::: GIVEN DATA
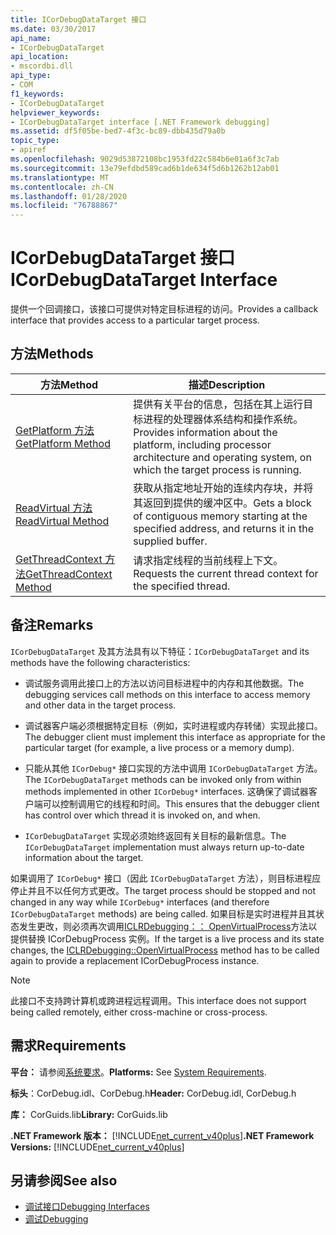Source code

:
 ```yaml
---
title: ICorDebugDataTarget 接口
ms.date: 03/30/2017
api_name:
- ICorDebugDataTarget
api_location:
- mscordbi.dll
api_type:
- COM
f1_keywords:
- ICorDebugDataTarget
helpviewer_keywords:
- ICorDebugDataTarget interface [.NET Framework debugging]
ms.assetid: df5f05be-bed7-4f3c-bc89-dbb435d79a0b
topic_type:
- apiref
ms.openlocfilehash: 9029d53872108bc1953fd22c584b6e01a6f3c7ab
ms.sourcegitcommit: 13e79efdbd589cad6b1de634f5d6b1262b12ab01
ms.translationtype: MT
ms.contentlocale: zh-CN
ms.lasthandoff: 01/28/2020
ms.locfileid: "76788867"
---
```

# <a name="icordebugdatatarget-interface"></a><span data-ttu-id="1205e-102">ICorDebugDataTarget 接口</span><span class="sxs-lookup"><span data-stu-id="1205e-102">ICorDebugDataTarget Interface</span></span>
<span data-ttu-id="1205e-103">提供一个回调接口，该接口可提供对特定目标进程的访问。</span><span class="sxs-lookup"><span data-stu-id="1205e-103">Provides a callback interface that provides access to a particular target process.</span></span>  
  
## <a name="methods"></a><span data-ttu-id="1205e-104">方法</span><span class="sxs-lookup"><span data-stu-id="1205e-104">Methods</span></span>  
  
|<span data-ttu-id="1205e-105">方法</span><span class="sxs-lookup"><span data-stu-id="1205e-105">Method</span></span>|<span data-ttu-id="1205e-106">描述</span><span class="sxs-lookup"><span data-stu-id="1205e-106">Description</span></span>|  
|------------|-----------------|  
|[<span data-ttu-id="1205e-107">GetPlatform 方法</span><span class="sxs-lookup"><span data-stu-id="1205e-107">GetPlatform Method</span></span>](icordebugdatatarget-getplatform-method.md)|<span data-ttu-id="1205e-108">提供有关平台的信息，包括在其上运行目标进程的处理器体系结构和操作系统。</span><span class="sxs-lookup"><span data-stu-id="1205e-108">Provides information about the platform, including processor architecture and operating system, on which the target process is running.</span></span>|  
|[<span data-ttu-id="1205e-109">ReadVirtual 方法</span><span class="sxs-lookup"><span data-stu-id="1205e-109">ReadVirtual Method</span></span>](icordebugdatatarget-readvirtual-method.md)|<span data-ttu-id="1205e-110">获取从指定地址开始的连续内存块，并将其返回到提供的缓冲区中。</span><span class="sxs-lookup"><span data-stu-id="1205e-110">Gets a block of contiguous memory starting at the specified address, and returns it in the supplied buffer.</span></span>|  
|[<span data-ttu-id="1205e-111">GetThreadContext 方法</span><span class="sxs-lookup"><span data-stu-id="1205e-111">GetThreadContext Method</span></span>](icordebugdatatarget-getthreadcontext-method.md)|<span data-ttu-id="1205e-112">请求指定线程的当前线程上下文。</span><span class="sxs-lookup"><span data-stu-id="1205e-112">Requests the current thread context for the specified thread.</span></span>|  
  
## <a name="remarks"></a><span data-ttu-id="1205e-113">备注</span><span class="sxs-lookup"><span data-stu-id="1205e-113">Remarks</span></span>  
 <span data-ttu-id="1205e-114">`ICorDebugDataTarget` 及其方法具有以下特征：</span><span class="sxs-lookup"><span data-stu-id="1205e-114">`ICorDebugDataTarget` and its methods have the following characteristics:</span></span>  
  
- <span data-ttu-id="1205e-115">调试服务调用此接口上的方法以访问目标进程中的内存和其他数据。</span><span class="sxs-lookup"><span data-stu-id="1205e-115">The debugging services call methods on this interface to access memory and other data in the target process.</span></span>  
  
- <span data-ttu-id="1205e-116">调试器客户端必须根据特定目标（例如，实时进程或内存转储）实现此接口。</span><span class="sxs-lookup"><span data-stu-id="1205e-116">The debugger client must implement this interface as appropriate for the particular target (for example, a live process or a memory dump).</span></span>  
  
- <span data-ttu-id="1205e-117">只能从其他 `ICorDebug*` 接口实现的方法中调用 `ICorDebugDataTarget` 方法。</span><span class="sxs-lookup"><span data-stu-id="1205e-117">The `ICorDebugDataTarget` methods can be invoked only from within methods implemented in other `ICorDebug*` interfaces.</span></span> <span data-ttu-id="1205e-118">这确保了调试器客户端可以控制调用它的线程和时间。</span><span class="sxs-lookup"><span data-stu-id="1205e-118">This ensures that the debugger client has control over which thread it is invoked on, and when.</span></span>  
  
- <span data-ttu-id="1205e-119">`ICorDebugDataTarget` 实现必须始终返回有关目标的最新信息。</span><span class="sxs-lookup"><span data-stu-id="1205e-119">The `ICorDebugDataTarget` implementation must always return up-to-date information about the target.</span></span>  
  
 <span data-ttu-id="1205e-120">如果调用了 `ICorDebug*` 接口（因此 `ICorDebugDataTarget` 方法），则目标进程应停止并且不以任何方式更改。</span><span class="sxs-lookup"><span data-stu-id="1205e-120">The target process should be stopped and not changed in any way while `ICorDebug*` interfaces (and therefore `ICorDebugDataTarget` methods) are being called.</span></span> <span data-ttu-id="1205e-121">如果目标是实时进程并且其状态发生更改，则必须再次调用[ICLRDebugging：： OpenVirtualProcess](iclrdebugging-openvirtualprocess-method.md)方法以提供替换 ICorDebugProcess 实例。</span><span class="sxs-lookup"><span data-stu-id="1205e-121">If the target is a live process and its state changes, the [ICLRDebugging::OpenVirtualProcess](iclrdebugging-openvirtualprocess-method.md) method has to be called again to provide a replacement ICorDebugProcess instance.</span></span>  
  
> [!NOTE]
> <span data-ttu-id="1205e-122">此接口不支持跨计算机或跨进程远程调用。</span><span class="sxs-lookup"><span data-stu-id="1205e-122">This interface does not support being called remotely, either cross-machine or cross-process.</span></span>  
  
## <a name="requirements"></a><span data-ttu-id="1205e-123">需求</span><span class="sxs-lookup"><span data-stu-id="1205e-123">Requirements</span></span>  
 <span data-ttu-id="1205e-124">**平台：** 请参阅[系统要求](../../../../docs/framework/get-started/system-requirements.md)。</span><span class="sxs-lookup"><span data-stu-id="1205e-124">**Platforms:** See [System Requirements](../../../../docs/framework/get-started/system-requirements.md).</span></span>  
  
 <span data-ttu-id="1205e-125">**标头**：CorDebug.idl、CorDebug.h</span><span class="sxs-lookup"><span data-stu-id="1205e-125">**Header:** CorDebug.idl, CorDebug.h</span></span>  
  
 <span data-ttu-id="1205e-126">**库：** CorGuids.lib</span><span class="sxs-lookup"><span data-stu-id="1205e-126">**Library:** CorGuids.lib</span></span>  
  
 <span data-ttu-id="1205e-127">**.NET Framework 版本：** [!INCLUDE[net_current_v40plus](../../../../includes/net-current-v40plus-md.md)]</span><span class="sxs-lookup"><span data-stu-id="1205e-127">**.NET Framework Versions:** [!INCLUDE[net_current_v40plus](../../../../includes/net-current-v40plus-md.md)]</span></span>  
  
## <a name="see-also"></a><span data-ttu-id="1205e-128">另请参阅</span><span class="sxs-lookup"><span data-stu-id="1205e-128">See also</span></span>

- [<span data-ttu-id="1205e-129">调试接口</span><span class="sxs-lookup"><span data-stu-id="1205e-129">Debugging Interfaces</span></span>](debugging-interfaces.md)
- [<span data-ttu-id="1205e-130">调试</span><span class="sxs-lookup"><span data-stu-id="1205e-130">Debugging</span></span>](index.md)
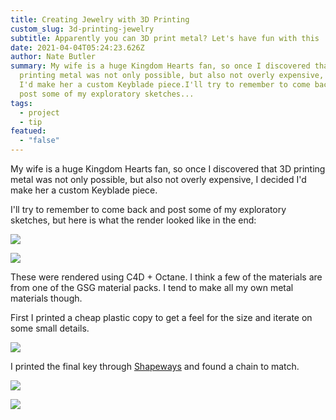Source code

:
 ```yaml
---
title: Creating Jewelry with 3D Printing
custom_slug: 3d-printing-jewelry
subtitle: Apparently you can 3D print metal? Let's have fun with this :)
date: 2021-04-04T05:24:23.626Z
author: Nate Butler
summary: My wife is a huge Kingdom Hearts fan, so once I discovered that 3D
  printing metal was not only possible, but also not overly expensive, I decided
  I'd make her a custom Keyblade piece.I'll try to remember to come back and
  post some of my exploratory sketches...
tags:
  - project
  - tip
featued:
  - "false"
---
```

My wife is a huge Kingdom Hearts fan, so once I discovered that 3D printing metal was not only possible, but also not overly expensive, I decided I'd make her a custom Keyblade piece.

I'll try to remember to come back and post some of my exploratory sketches, but here is what the render looked like in the end:

![](https://uploads-ssl.webflow.com/60453108a750bf32c24d79eb/604588f4a750bf39b64f0c2e_1432.jpg)

![](https://uploads-ssl.webflow.com/60453108a750bf32c24d79eb/604588753fdb244e04e47e20_emc_test.jpg)

These were rendered using C4D + Octane. I think a few of the materials are from one of the GSG material packs. I tend to make all my own metal materials though.

First I printed a cheap plastic copy to get a feel for the size and iterate on some small details.

![](https://uploads-ssl.webflow.com/60453108a750bf32c24d79eb/60458ad47914e40a5f9786c6_IMG_0460.jpeg)

I printed the final key through [Shapeways](https://www.shapeways.com/) and found a chain to match.

![](https://uploads-ssl.webflow.com/60453108a750bf32c24d79eb/60458a217f4f0738e4383d9e_IMG_0531.jpg)

![](https://uploads-ssl.webflow.com/60453108a750bf32c24d79eb/60458aa42205df690e2e48cd_ezgif-2-e53e6f075123_small.gif)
::::::
YOUR GOAL:
All lines with the word "https" must be located in the data and copied.

RESPONSE AREA:
![](https://uploads-ssl.webflow.com/60453108a750bf32c24d79eb/604588f4a750bf39b64f0c2e_1432.jpg)
![](https://uploads-ssl.webflow.com/60453108a750bf32c24d79eb/604588753fdb244e04e47e20_emc_test.jpg)
![](https://uploads-ssl.webflow.com/60453108a750bf32c24d79eb/60458ad47914e40a5f9786c6_IMG_0460.jpeg)
I printed the final key through [Shapeways](https://www.shapeways.com/) and found a chain to match.
![](https://uploads-ssl.webflow.com/60453108a750bf32c24d79eb/60458a217f4f0738e4383d9e_IMG_0531.jpg)
![](https://uploads-ssl.webflow.com/60453108a750bf32c24d79eb/60458aa42205df690e2e48cd_ezgif-2-e53e6f075123_small.gif)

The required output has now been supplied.